-------- Exercise materials --------
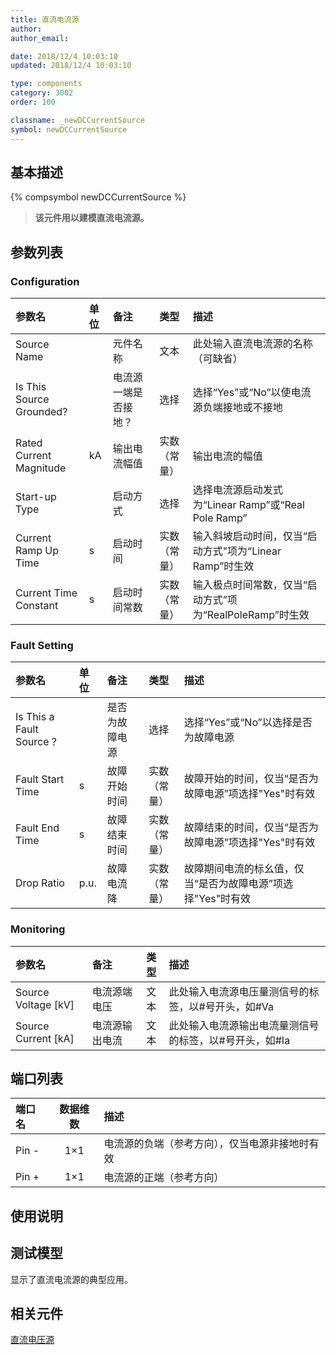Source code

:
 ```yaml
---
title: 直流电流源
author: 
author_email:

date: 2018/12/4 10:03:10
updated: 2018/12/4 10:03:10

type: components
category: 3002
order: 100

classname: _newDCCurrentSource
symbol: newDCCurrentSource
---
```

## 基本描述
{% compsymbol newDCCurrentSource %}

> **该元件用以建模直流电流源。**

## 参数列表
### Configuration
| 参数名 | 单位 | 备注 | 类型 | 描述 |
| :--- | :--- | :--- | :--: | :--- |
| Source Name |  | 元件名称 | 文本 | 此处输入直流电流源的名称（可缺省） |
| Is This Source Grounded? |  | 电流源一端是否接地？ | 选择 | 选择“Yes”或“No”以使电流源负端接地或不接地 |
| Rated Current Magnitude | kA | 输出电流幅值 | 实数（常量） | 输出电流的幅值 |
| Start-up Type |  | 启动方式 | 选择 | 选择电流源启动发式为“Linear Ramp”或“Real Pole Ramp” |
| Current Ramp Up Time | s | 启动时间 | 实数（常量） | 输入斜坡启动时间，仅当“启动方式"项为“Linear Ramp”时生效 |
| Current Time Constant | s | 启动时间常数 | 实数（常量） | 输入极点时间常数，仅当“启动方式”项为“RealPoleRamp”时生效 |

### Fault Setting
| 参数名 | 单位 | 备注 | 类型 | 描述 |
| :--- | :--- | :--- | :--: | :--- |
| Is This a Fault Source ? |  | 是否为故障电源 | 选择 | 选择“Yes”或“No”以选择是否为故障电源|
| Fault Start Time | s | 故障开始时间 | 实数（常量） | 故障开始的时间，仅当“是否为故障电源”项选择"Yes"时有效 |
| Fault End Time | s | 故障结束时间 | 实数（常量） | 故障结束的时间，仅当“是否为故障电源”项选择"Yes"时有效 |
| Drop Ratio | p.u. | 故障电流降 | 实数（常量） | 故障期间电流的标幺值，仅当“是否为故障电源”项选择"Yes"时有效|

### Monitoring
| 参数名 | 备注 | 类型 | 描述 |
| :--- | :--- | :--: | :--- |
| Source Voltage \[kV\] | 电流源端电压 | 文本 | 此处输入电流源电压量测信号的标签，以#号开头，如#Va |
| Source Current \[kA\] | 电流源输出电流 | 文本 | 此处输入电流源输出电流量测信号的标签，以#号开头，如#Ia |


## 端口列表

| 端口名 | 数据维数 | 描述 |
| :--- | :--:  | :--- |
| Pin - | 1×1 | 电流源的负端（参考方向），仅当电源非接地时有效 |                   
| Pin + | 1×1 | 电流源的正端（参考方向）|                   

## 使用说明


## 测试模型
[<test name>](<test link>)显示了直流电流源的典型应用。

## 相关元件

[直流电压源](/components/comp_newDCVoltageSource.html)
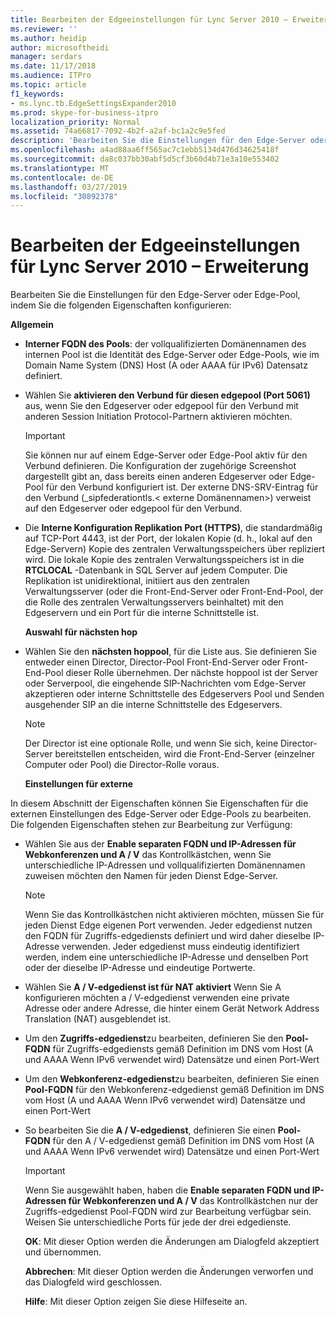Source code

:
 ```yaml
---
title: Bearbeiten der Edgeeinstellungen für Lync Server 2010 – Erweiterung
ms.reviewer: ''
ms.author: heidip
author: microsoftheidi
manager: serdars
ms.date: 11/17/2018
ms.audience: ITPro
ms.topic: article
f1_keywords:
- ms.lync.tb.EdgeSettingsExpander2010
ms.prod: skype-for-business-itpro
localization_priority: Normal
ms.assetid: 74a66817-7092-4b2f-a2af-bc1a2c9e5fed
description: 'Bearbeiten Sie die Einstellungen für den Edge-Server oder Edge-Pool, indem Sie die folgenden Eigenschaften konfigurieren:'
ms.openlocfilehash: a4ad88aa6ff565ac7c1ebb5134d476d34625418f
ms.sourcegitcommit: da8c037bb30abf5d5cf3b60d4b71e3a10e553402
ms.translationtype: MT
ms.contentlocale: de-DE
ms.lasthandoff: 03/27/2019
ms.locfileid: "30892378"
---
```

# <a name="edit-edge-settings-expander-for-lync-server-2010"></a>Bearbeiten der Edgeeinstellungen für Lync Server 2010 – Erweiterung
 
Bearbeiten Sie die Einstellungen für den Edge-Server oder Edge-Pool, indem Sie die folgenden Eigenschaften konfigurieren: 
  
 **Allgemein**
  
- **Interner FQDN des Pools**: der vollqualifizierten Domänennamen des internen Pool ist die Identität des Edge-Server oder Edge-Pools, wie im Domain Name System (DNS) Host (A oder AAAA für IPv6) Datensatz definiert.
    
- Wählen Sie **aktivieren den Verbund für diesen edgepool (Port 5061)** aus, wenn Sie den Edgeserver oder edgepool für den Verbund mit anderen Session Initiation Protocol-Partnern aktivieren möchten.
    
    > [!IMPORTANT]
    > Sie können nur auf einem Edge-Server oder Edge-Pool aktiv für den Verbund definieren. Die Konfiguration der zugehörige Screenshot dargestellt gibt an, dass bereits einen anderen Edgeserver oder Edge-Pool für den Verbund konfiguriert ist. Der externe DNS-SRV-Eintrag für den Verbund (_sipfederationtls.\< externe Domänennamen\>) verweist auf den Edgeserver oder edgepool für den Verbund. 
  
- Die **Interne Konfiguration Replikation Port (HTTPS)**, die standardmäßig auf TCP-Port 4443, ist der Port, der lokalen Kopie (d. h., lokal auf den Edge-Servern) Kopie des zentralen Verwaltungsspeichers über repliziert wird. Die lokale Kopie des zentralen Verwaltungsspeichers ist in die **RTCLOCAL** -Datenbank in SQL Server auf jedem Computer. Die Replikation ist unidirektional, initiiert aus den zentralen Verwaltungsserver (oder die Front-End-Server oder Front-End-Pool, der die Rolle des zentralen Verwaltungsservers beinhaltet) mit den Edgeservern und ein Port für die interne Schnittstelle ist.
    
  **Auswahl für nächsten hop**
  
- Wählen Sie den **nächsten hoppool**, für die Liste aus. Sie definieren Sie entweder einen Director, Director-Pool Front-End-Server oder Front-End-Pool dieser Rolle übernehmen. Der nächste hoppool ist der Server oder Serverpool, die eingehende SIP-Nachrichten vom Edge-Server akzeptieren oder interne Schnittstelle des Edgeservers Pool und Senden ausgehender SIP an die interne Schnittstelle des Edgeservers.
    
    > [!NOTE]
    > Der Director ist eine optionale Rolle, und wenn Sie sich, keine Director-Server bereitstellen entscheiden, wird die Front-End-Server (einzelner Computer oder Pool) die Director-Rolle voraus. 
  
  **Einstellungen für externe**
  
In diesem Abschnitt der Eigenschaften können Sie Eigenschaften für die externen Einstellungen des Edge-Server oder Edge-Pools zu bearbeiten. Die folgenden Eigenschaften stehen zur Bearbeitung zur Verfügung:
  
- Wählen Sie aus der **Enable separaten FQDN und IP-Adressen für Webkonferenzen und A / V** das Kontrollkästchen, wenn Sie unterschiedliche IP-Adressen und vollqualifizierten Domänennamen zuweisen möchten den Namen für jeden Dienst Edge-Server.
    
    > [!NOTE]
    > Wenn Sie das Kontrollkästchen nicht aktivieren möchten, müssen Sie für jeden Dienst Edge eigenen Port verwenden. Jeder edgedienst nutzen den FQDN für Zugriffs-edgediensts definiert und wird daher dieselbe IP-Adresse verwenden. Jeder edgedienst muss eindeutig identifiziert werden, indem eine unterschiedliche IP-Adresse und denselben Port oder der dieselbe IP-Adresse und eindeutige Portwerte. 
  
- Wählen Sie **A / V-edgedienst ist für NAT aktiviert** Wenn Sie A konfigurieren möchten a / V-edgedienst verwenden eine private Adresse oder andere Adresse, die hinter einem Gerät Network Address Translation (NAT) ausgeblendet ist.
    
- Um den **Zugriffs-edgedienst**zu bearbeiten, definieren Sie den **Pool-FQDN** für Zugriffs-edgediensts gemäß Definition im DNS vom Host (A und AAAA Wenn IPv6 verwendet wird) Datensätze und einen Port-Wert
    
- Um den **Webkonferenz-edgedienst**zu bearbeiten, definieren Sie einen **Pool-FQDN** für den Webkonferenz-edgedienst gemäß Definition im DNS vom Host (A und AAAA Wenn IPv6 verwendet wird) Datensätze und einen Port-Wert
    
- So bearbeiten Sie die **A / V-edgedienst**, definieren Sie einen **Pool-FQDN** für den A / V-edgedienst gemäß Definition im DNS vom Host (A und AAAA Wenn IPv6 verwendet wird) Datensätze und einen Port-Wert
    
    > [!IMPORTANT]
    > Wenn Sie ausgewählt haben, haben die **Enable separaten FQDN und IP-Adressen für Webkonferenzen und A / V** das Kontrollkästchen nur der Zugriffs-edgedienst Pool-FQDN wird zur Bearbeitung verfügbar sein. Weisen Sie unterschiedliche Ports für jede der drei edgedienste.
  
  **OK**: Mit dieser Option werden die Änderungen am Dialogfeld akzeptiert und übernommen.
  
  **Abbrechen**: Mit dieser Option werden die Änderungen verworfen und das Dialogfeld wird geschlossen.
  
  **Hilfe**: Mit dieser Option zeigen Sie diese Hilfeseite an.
--------
= Problem to work on =
What is needed here is one number: how many lines of the entries hold the string "folgenden".

= Exercise solution =
3